It has been 50 years since the civil disorders of 1967 tore through Newark’s Central Ward, when both political leaders and the media wrote Newark off as one of the nation’s most hopeless cities.
The disorders that preceded the creation of New Community Corporation (NCC) left 23 dead, more than 1,000 injured, nearly 1,600 arrested and $15 million worth of property in ruins. The real toll was far deeper. The disorders were a disaster that threatened lives and homes and ripped apart the very fabric of the community.
Shopkeepers fled, most never to return. Residents were left without essential services. There were no homes, no jobs and no hope. The Central Ward of 1967 bore a closer resemblance to the bombed-out cities of Europe after World War II than to the largest city in New Jersey, once one of the most prosperous states in the nation.
Neighborhoods Left In Ruins
Damaged by white flight to the suburbs for decades, Newark had hit the bottom. Much of the Central Ward lay in ruins and its residents, mostly poor minorities, desperately needed housing, employment, and social services.
Incumbents in Newark’s City Hall showed little interest in neighborhood problems. Little of the federal anti-poverty money directed to Newark filtered down to benefit the poor. It fell to grass roots citizens to create interest in the plight of their neighborhoods and to take the steps to turn things around.

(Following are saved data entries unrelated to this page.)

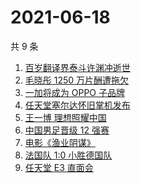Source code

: # 2021-06-18

共 9 条

<!-- BEGIN -->
<!-- 最后更新时间 Fri Jun 18 2021 00:13:01 GMT+0800 (China Standard Time) -->

1. [百岁翻译界泰斗许渊冲逝世](https://www.zhihu.com/search?q=许渊冲)
2. [毛晓彤 1250 万片酬遭拖欠](https://www.zhihu.com/search?q=毛晓彤)
3. [一加将成为 OPPO 子品牌](https://www.zhihu.com/search?q=一加)
4. [任天堂塞尔达怀旧掌机发布](https://www.zhihu.com/search?q=塞尔达)
5. [王一博 理想照耀中国](https://www.zhihu.com/search?q=理想照耀中国)
6. [中国男足晋级 12 强赛](https://www.zhihu.com/search?q=中国男足)
7. [电影《渔业阴谋》](https://www.zhihu.com/search?q=渔业阴谋)
8. [法国队 1:0 小胜德国队](https://www.zhihu.com/search?q=德法大战)
9. [任天堂 E3 直面会](https://www.zhihu.com/search?q=E3)

<!-- END -->
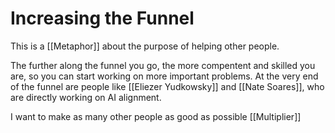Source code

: # Increasing the Funnel

This is a [[Metaphor]] about the purpose of helping other people.

The further along the funnel you go, the more compentent and skilled you are, so you can start working on more important problems. At the very end of the funnel are people like [[Eliezer Yudkowsky]] and [[Nate Soares]], who are directly working on AI alignment.



I want to make as many other people as good as possible
[[Multiplier]]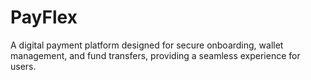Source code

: # PayFlex
A digital payment platform designed for secure onboarding, wallet management, and fund transfers, providing a seamless experience for users.
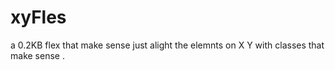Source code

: # xyFles
a 0.2KB flex that make sense just alight the elemnts on X Y with classes that make sense .
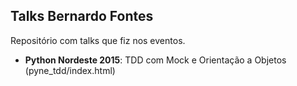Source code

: ## Talks Bernardo Fontes

Repositório com talks que fiz nos eventos.

- **Python Nordeste 2015**: TDD com Mock e Orientação a Objetos (pyne_tdd/index.html)
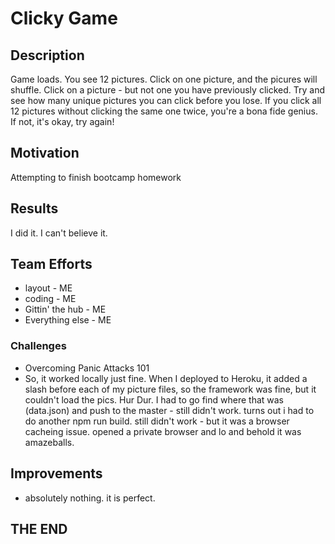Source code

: # Clicky Game


## Description
Game loads.  You see 12 pictures.  Click on one picture, and the picures will shuffle.  Click on a picture - but not one you have previously clicked.  Try and see how many unique pictures you can click before you lose.  If you click all 12 pictures without clicking the same one twice, you're a bona fide genius.  If not, it's okay, try again!

## Motivation
Attempting to finish bootcamp homework

## Results
I did it.  I can't believe it.

## Team Efforts
* layout - ME
* coding - ME
* Gittin' the hub - ME
* Everything else - ME

### Challenges
* Overcoming Panic Attacks 101
* So, it worked locally just fine.  When I deployed to Heroku, it added a slash before each of my picture files, so the framework was fine, but it couldn't load the pics. Hur Dur.  I had to go find where that was (data.json) and push to the master - still didn't work.  turns out i had to do another npm run build.  still didn't work - but it was a browser cacheing issue.  opened a private browser and lo and behold it was amazeballs.  

## Improvements
* absolutely nothing.  it is perfect.

## THE END

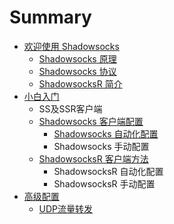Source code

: # Summary

* [欢迎使用 Shadowsocks](README.md)
  * [Shadowsocks 原理](shadowsocksyuan-li.md)
  * [Shadowsocks 协议](shadowsocksxie-yi.md)
  * [ShadowsocksR 简介](shadowsocksrjie-shao.md)
* [小白入门](yong-hu-shou-ce.md)
  * SS及SSR客户端
  * [Shadowsocks 客户端配置](yong-hu-shou-ce/shadowsocksshi-yong-fang-fa.md)
    * [Shadowsocks 自动化配置](yong-hu-shou-ce/shadowsocksshi-yong-fang-fa/shadowsocks-zi-dong-hua-pei-zhi.md)
    * Shadowsocks 手动配置
  * [ShadowsocksR 客户端方法](yong-hu-shou-ce/shadowsocksr-shi-yong-fang-fa.md)
    * ShadowsocksR 自动化配置
    * ShadowsocksR 手动配置
* [高级配置](gao-ji-pei-zhi.md)
  * [UDP流量转发](gao-ji-pei-zhi/udpliu-liang-zhuan-fa.md)

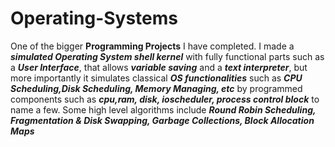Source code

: # Operating-Systems

One of the bigger **Programming Projects** I have completed. I made a **_simulated Operating System shell kernel_** with fully functional parts such as a **_User Interface_**, that allows **_variable saving_** and a **_text interpreter_**, but more importantly it simulates classical **_OS functionalities_** such as **_CPU Scheduling,Disk Scheduling, Memory Managing, etc_** by programmed components such as **_cpu,ram, disk, ioscheduler, process control block_** to name a few. Some high level algorithms include **_Round Robin Scheduling, Fragmentation & Disk Swapping, Garbage Collections, Block Allocation Maps_**
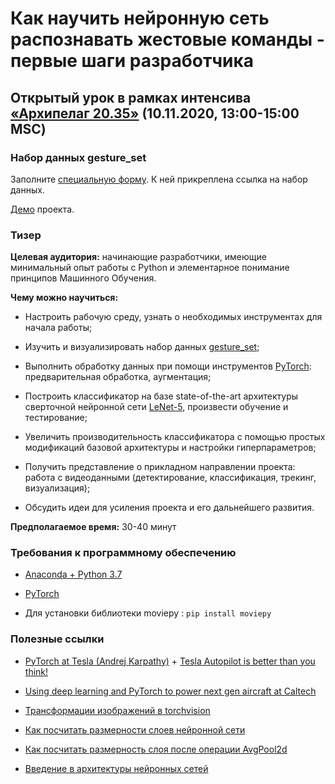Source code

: # Как научить нейронную сеть распознавать жестовые команды - первые шаги разработчика

## Открытый урок в рамках интенсива [«Архипелаг 20.35»](https://2035.university/arkhipelag-20-35/) (10.11.2020, 13:00-15:00 MSC)

### Набор данных **gesture_set**

Заполните [специальную форму](https://forms.gle/S8oixqohuK2HzdtG9). К ней прикреплена ссылка на набор данных.

[Демо](https://youtu.be/zmCqylqOvXY) проекта.

### Тизер

**Целевая аудитория:** начинающие разработчики, имеющие минимальный опыт работы с Python и элементарное понимание принципов Машинного Обучения.

**Чему можно научиться:**

- Настроить рабочую среду, узнать о необходимых инструментах для начала работы;

- Изучить и визуализировать набор данных [gesture_set](https://forms.gle/S8oixqohuK2HzdtG9);

- Выполнить обработку данных при помощи инструментов [PyTorch](https://pytorch.org/): предварительная обработка, аугментация;

- Построить классификатор на базе state-of-the-art архитектуры сверточной нейронной сети [LeNet-5](http://yann.lecun.com/exdb/lenet/), произвести обучение и тестирование;

- Увеличить производительность классификатора с помощью простых модификаций базовой архитектуры и настройки гиперпараметров;

- Получить представление о прикладном направлении проекта: работа с видеоданными (детектирование, классификация, трекинг, визуализация);

- Обсудить идеи для усиления проекта и его дальнейшего развития.

**Предполагаемое время:** 30-40 минут

### Требования к программному обеспечению

- [Anaconda + Python 3.7](https://www.anaconda.com/products/individual)

- [PyTorch](https://pytorch.org/get-started/locally/)

- Для установки библиотеки moviepy : `pip install moviepy`

### Полезные ссылки

- [PyTorch at Tesla (Andrej Karpathy)](https://youtu.be/oBklltKXtDE) + [Tesla Autopilot is better than you think!](https://youtu.be/zRnSmw1i_DQ)

- [Using deep learning and PyTorch to power next gen aircraft at Caltech](https://youtu.be/se206WBk2dM)

- [Трансформации изображений в torchvision](https://pytorch.org/docs/stable/torchvision/transforms.html)

- [Как посчитать размерности слоев нейронной сети](https://deeplizard.com/learn/video/cin4YcGBh3Q)

- [Как посчитать размерность слоя после операции AvgPool2d](https://pytorch.org/docs/stable/generated/torch.nn.AvgPool2d.html)

- [Введение в архитектуры нейронных сетей](https://habr.com/ru/company/oleg-bunin/blog/340184/)

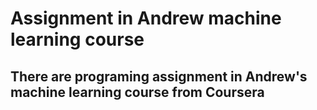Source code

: # Assignment in Andrew machine learning course
## There are programing assignment in Andrew's machine learning course from Coursera

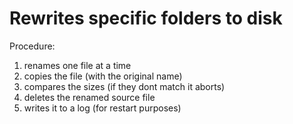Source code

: # Rewrites specific folders to disk

Procedure:

1. renames one file at a time
2. copies the file (with the original name)
3. compares the sizes (if they dont match it aborts)
4. deletes the renamed source file
5. writes it to a log (for restart purposes)
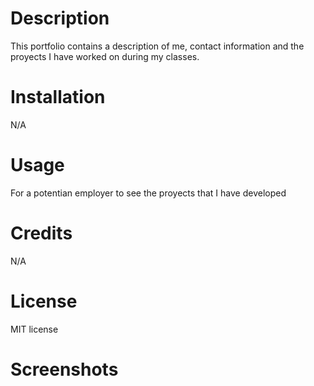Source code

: # Description
This portfolio contains a description of me, contact information and the proyects I have worked on during my classes.

# Installation
N/A

# Usage
For a potentian employer to see the proyects that I have developed

# Credits
N/A

# License 
MIT license

# Screenshots
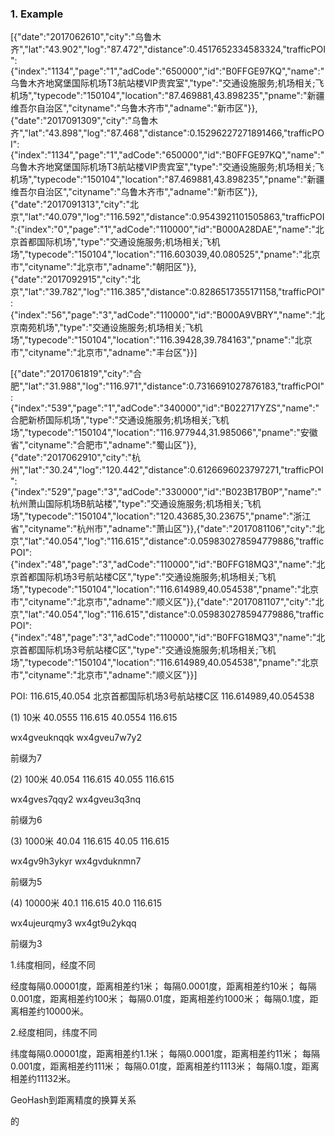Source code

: 

### 1. Example

[{"date":"2017062610","city":"乌鲁木齐","lat":"43.902","log":"87.472","distance":0.4517652334583324,"trafficPOI":{"index":"1134","page":"1","adCode":"650000","id":"B0FFGE97KQ","name":"乌鲁木齐地窝堡国际机场T3航站楼VIP贵宾室","type":"交通设施服务;机场相关;飞机场","typecode":"150104","location":"87.469881,43.898235","pname":"新疆维吾尔自治区","cityname":"乌鲁木齐市","adname":"新市区"}},{"date":"2017091309","city":"乌鲁木齐","lat":"43.898","log":"87.468","distance":0.15296227271891466,"trafficPOI":{"index":"1134","page":"1","adCode":"650000","id":"B0FFGE97KQ","name":"乌鲁木齐地窝堡国际机场T3航站楼VIP贵宾室","type":"交通设施服务;机场相关;飞机场","typecode":"150104","location":"87.469881,43.898235","pname":"新疆维吾尔自治区","cityname":"乌鲁木齐市","adname":"新市区"}},{"date":"2017091313","city":"北京","lat":"40.079","log":"116.592","distance":0.9543921101505863,"trafficPOI":{"index":"0","page":"1","adCode":"110000","id":"B000A28DAE","name":"北京首都国际机场","type":"交通设施服务;机场相关;飞机场","typecode":"150104","location":"116.603039,40.080525","pname":"北京市","cityname":"北京市","adname":"朝阳区"}},{"date":"2017092915","city":"北京","lat":"39.782","log":"116.385","distance":0.8286517355171158,"trafficPOI":{"index":"56","page":"3","adCode":"110000","id":"B000A9VBRY","name":"北京南苑机场","type":"交通设施服务;机场相关;飞机场","typecode":"150104","location":"116.39428,39.784163","pname":"北京市","cityname":"北京市","adname":"丰台区"}}]


[{"date":"2017061819","city":"合肥","lat":"31.988","log":"116.971","distance":0.7316691027876183,"trafficPOI":{"index":"539","page":"1","adCode":"340000","id":"B022717YZS","name":"合肥新桥国际机场","type":"交通设施服务;机场相关;飞机场","typecode":"150104","location":"116.977944,31.985066","pname":"安徽省","cityname":"合肥市","adname":"蜀山区"}},{"date":"2017062910","city":"杭州","lat":"30.24","log":"120.442","distance":0.6126696023797271,"trafficPOI":{"index":"529","page":"3","adCode":"330000","id":"B023B17B0P","name":"杭州萧山国际机场B航站楼","type":"交通设施服务;机场相关;飞机场","typecode":"150104","location":"120.43685,30.23675","pname":"浙江省","cityname":"杭州市","adname":"萧山区"}},{"date":"2017081106","city":"北京","lat":"40.054","log":"116.615","distance":0.059830278594779886,"trafficPOI":{"index":"48","page":"3","adCode":"110000","id":"B0FFG18MQ3","name":"北京首都国际机场3号航站楼C区","type":"交通设施服务;机场相关;飞机场","typecode":"150104","location":"116.614989,40.054538","pname":"北京市","cityname":"北京市","adname":"顺义区"}},{"date":"2017081107","city":"北京","lat":"40.054","log":"116.615","distance":0.059830278594779886,"trafficPOI":{"index":"48","page":"3","adCode":"110000","id":"B0FFG18MQ3","name":"北京首都国际机场3号航站楼C区","type":"交通设施服务;机场相关;飞机场","typecode":"150104","location":"116.614989,40.054538","pname":"北京市","cityname":"北京市","adname":"顺义区"}}]


POI: 116.615,40.054
北京首都国际机场3号航站楼C区 116.614989,40.054538


(1) 10米
40.0555 116.615
40.0554 116.615

wx4gveuknqqk
wx4gveu7w7y2

前缀为7

(2) 100米
40.054 116.615
40.055 116.615

wx4gves7qqy2
wx4gveu3q3nq

前缀为6

(3) 1000米
40.04 116.615
40.05 116.615

wx4gv9h3ykyr
wx4gvduknmn7

前缀为5

(4) 10000米
40.1 116.615
40.0 116.615

wx4ujeurqmy3
wx4gt9u2ykqq

前缀为3



1.纬度相同，经度不同

经度每隔0.00001度，距离相差约1米；
每隔0.0001度，距离相差约10米；
每隔0.001度，距离相差约100米；
每隔0.01度，距离相差约1000米；
每隔0.1度，距离相差约10000米。

2.经度相同，纬度不同

纬度每隔0.00001度，距离相差约1.1米；
每隔0.0001度，距离相差约11米；
每隔0.001度，距离相差约111米；
每隔0.01度，距离相差约1113米；
每隔0.1度，距离相差约11132米。


GeoHash到距离精度的换算关系




















































的
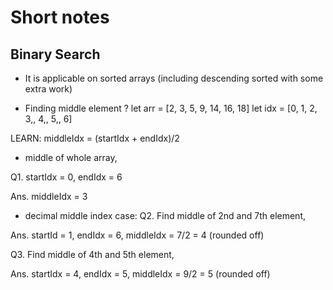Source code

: # Short notes

## Binary Search 

- It is applicable on sorted arrays (including descending sorted with some extra work)

- Finding middle element ?
let arr = [2, 3, 5, 9, 14, 16, 18]
let idx = [0, 1, 2, 3,, 4,, 5,, 6]

LEARN: middleIdx = (startIdx + endIdx)/2

- middle of whole array,

Q1. startIdx = 0, endIdx = 6

Ans. middleIdx = 3

- decimal middle index case:
Q2. Find middle of 2nd and 7th element,

Ans. startId = 1, endIdx = 6, middleIdx = 7/2 = 4 (rounded off)

Q3. Find middle of 4th and 5th element,

Ans. startIdx = 4, endIdx = 5, middleIdx = 9/2 = 5 (rounded off)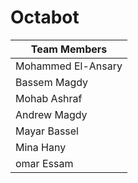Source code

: # Octabot
| **Team Members**  | 
| ------------------- | 
| Mohammed El-Ansary  |
| Bassem Magdy  |
| Mohab Ashraf  | 
| Andrew Magdy |
| Mayar Bassel |
| Mina Hany |
| omar Essam |
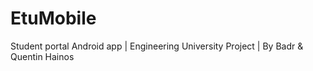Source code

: # EtuMobile
Student portal Android app | Engineering University Project | By Badr &amp; Quentin Hainos
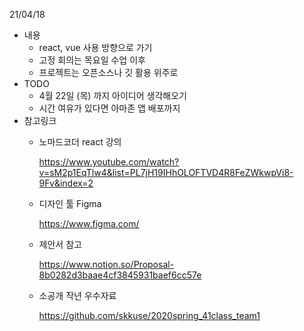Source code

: 21/04/18
- 내용
  - react, vue 사용 방향으로 가기
  - 고정 회의는 목요일 수업 이후
  - 프로젝트는 오픈소스나 깃 활용 위주로
- TODO
  - 4월 22일 (목) 까지 아이디어 생각해오기
  - 시간 여유가 있다면 아마존 앱 배포까지
- 참고링크
  - 노마드코더 react 강의
    
    https://www.youtube.com/watch?v=sM2p1EqTlw4&list=PL7jH19IHhOLOFTVD4R8FeZWkwpVi8-9Fv&index=2
  - 디자인 툴 Figma
    
    https://www.figma.com/
  - 제안서 참고
    
    https://www.notion.so/Proposal-8b0282d3baae4cf3845931baef6cc57e
  - 소공개 작년 우수자료
    
    https://github.com/skkuse/2020spring_41class_team1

“I used to tell people I was convinced someone was going to put a fence around Newark and we’d end up living on a reservation,” says NCC founder Monsignor William J. Linder. “My own thinking was that we needed to get a development corporation committed to low-income neighborhoods, and the disorders forced us to get together and start implementing.” The 1967 disturbances laid bare the pressing needs and outrages of life in Newark, a city without many of the most basic resources and services taken for granted in most urban centers. Huge numbers of people desperately needed work, but there were few jobs. There were growing numbers of young families, but day care was virtually nonexistent and mothers had no place to leave their children. Hospitals were strained by a crush of patients and health care was difficult to obtain. Decent, affordable housing was virtually impossible to come by.
Born Out Of Destruction, A Will To Rebuild
New Community was born in 1968 from disorder, poverty and despair. The organization, founded by Father Linder and a dedicated group of associates that met at Queen of Angels Church, where he was a young parish priest, had no money and no political influence. It faced overwhelming odds against success.
The original NCC Board of Directors included Willie Wright, President; Timothy Still, Vice President; Elma Bateman, Secretary; Arthur J. Bray, Msgr. Thomas J. Carey, Joseph Chaneyfield, Robert Curvin, Kenneth Gibson and Father Linder.
A Bold Yet Simple Vision
Their goal was simple and bold: to develop safe, decent and attractive housing for poor residents in a new community within the Central Ward. They sought to use the new housing to spur neighborhood revitalization. To promote interest and pride, they developed a process for community participation in developing the new housing, including actively involving residents in the design process.
They proposed developing a 45-acre tract–South Orange Avenue to the north, 15th Avenue to the south, Jones Street (now Irvine Turner Boulevard) to the east and Bergen Street to the west—covering fourteen city blocks in the heart of the Central Ward.
NCC began by purchasing two acres of land. The Board envisioned the development of this land as a small beginning, which would have a significant impact. “The two acres—and from them the entire 45—will stand as a symbol of a community that rebuilt itself physically and spiritually,” the board wrote at the time.
The early days brought severe challenges. There were numerous confrontations with black nationalist and activists who were acquiring a large local following. White conservatives, who were anxious to block political or economic gains by blacks, objected to NCC’s efforts to improve life in the Central Ward and to its visible attempts to oppose their racially inflammatory tactics.
There were few models for the kind of resident-led community development NCC was trying to achieve. It took years of struggle to develop housing plans that would be approved by state and federal authorities, to secure financing for construction, and to cultivate skills members would need to undertake the complex task of housing development.